Frage: Woher aber kommt die Richtschnur oder das Ablehnungsmerkmal von mindestens 25 Asbestfaserjahren, d.h. woher kommt diese Zahl?
Antwort: Beim BMA in Bonn war man der Meinung, daß eine Verdoppelung des Risikos erforderlich wäre, will man die Berufskrankheitenliste erweitern.
Rechtlich findet sich in keinem Gesetz, daß ein Schaden erst dann zu entschädigen sein könnte, wenn das Risiko von dessen Eintritt verdoppelt wäre. Auch eine Risikosteigerung von 33 1/3 % etwa kann sehr wesentlich sein, weshalb dann auch mindere Faserjahrzahlen sehr wohl erheblich sein können, also 20 oder 15 Asbestfaserjahre, wie auch immer. Die Anlegung des Maßstabes der Verdoppelungsdosis bei der Setzung der Rechtsnorm erscheint als ein willkürlicher mathematischer Eingriff, der mit der praktischen Lebenserfahrung nicht in Einklang zu bringen ist und nun überdeutlich gegen die Kausalitätsnorm in der gesetzlichen Unfallversicherung verstößt, in dem Sinne, daß wesentliche Mitursächlichkeit der beruflichen Ursache ausreichend sein soll für den Versicherungsschutz. Hinsichtlich der Erweiterung der Berufskrankheitenliste um die Kehlkopfkrebsfälle nach Asbesteinwirkung muß kritisch angemerkt werden, warum diese nicht schon viel früher stattfand und warum ausgerechnet diese Erkrankung wiederum an Beweisregelungen geknüpft wird, die mit einer Kehlkopfkrebserkrankung wenig zu tun haben.

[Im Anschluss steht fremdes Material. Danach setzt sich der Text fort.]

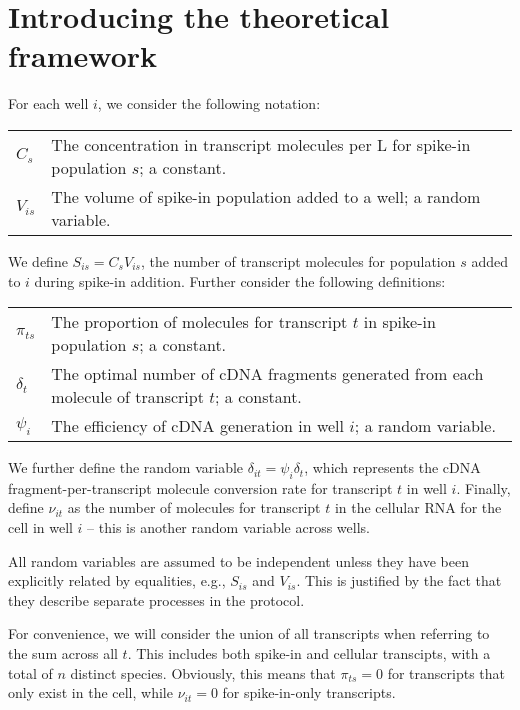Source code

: \documentclass{article}
\begin{document}
\section{Introducing the theoretical framework}
For each well $i$, we consider the following notation:
\begin{center}
\begin{tabular}{l l}
$C_{s}$ & The concentration in transcript molecules per \textmu{}L for spike-in population $s$; a constant. \\
$V_{is}$ & The volume of spike-in population added to a well; a random variable. 
\end{tabular}
\end{center}
We define $S_{is} = C_{s}V_{is}$, the number of transcript molecules for population $s$ added to $i$ during spike-in addition.
Further consider the following definitions:
\begin{center}
\begin{tabular}{l l}
$\pi_{ts}$ & The proportion of molecules for transcript $t$ in spike-in population $s$; a constant. \\
$\delta_{t}$ & The optimal number of cDNA fragments generated from each molecule of transcript $t$; a constant. \\ 
$\psi_i$ & The efficiency of cDNA generation in well $i$; a random variable.
\end{tabular}
\end{center}
We further define the random variable $\delta_{it} = \psi_i\delta_t$, which represents the cDNA fragment-per-transcript molecule conversion rate for transcript $t$ in well $i$.
Finally, define $\nu_{it}$ as the number of molecules for transcript $t$ in the cellular RNA for the cell in well $i$ -- this is another random variable across wells.

All random variables are assumed to be independent unless they have been explicitly related by equalities, e.g., $S_{is}$ and $V_{is}$.
This is justified by the fact that they describe separate processes in the protocol.

For convenience, we will consider the union of all transcripts when referring to the sum across all $t$.
This includes both spike-in and cellular transcipts, with a total of $n$ distinct species.
Obviously, this means that $\pi_{ts}=0$ for transcripts that only exist in the cell, while $\nu_{it}=0$ for spike-in-only transcripts. \\[0.1in]
\end{document}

Tip: Haben Sie eine nennenswerte berufliche Asbestexposition zurückgelegt, legen Sie im Falle von Kehlkopfkrebs Widerspruch ein, wenn die Berufsgenossenschaft ablehnt.
Krebsfälle nach der Listennummer 4104 werden jährlich in der Zahl bis zu 2.000 gemeldet. Die neuen Rentenfälle liegen etwa bei 700 jährlich.**
** Die obigen rechtlichen Ausführungen stellen naturgemäß keine Rechtsberatung dar, sondern sollen lediglich als erste Information und Orientierung dienen. Dabei ist zu beachten, dass sich die Rechtslage auch jederzeit ändern kann und die obigen Ausführungen insofern nicht in jedem denkbaren Fall die jeweils aktuellste Rechtslage darstellen können.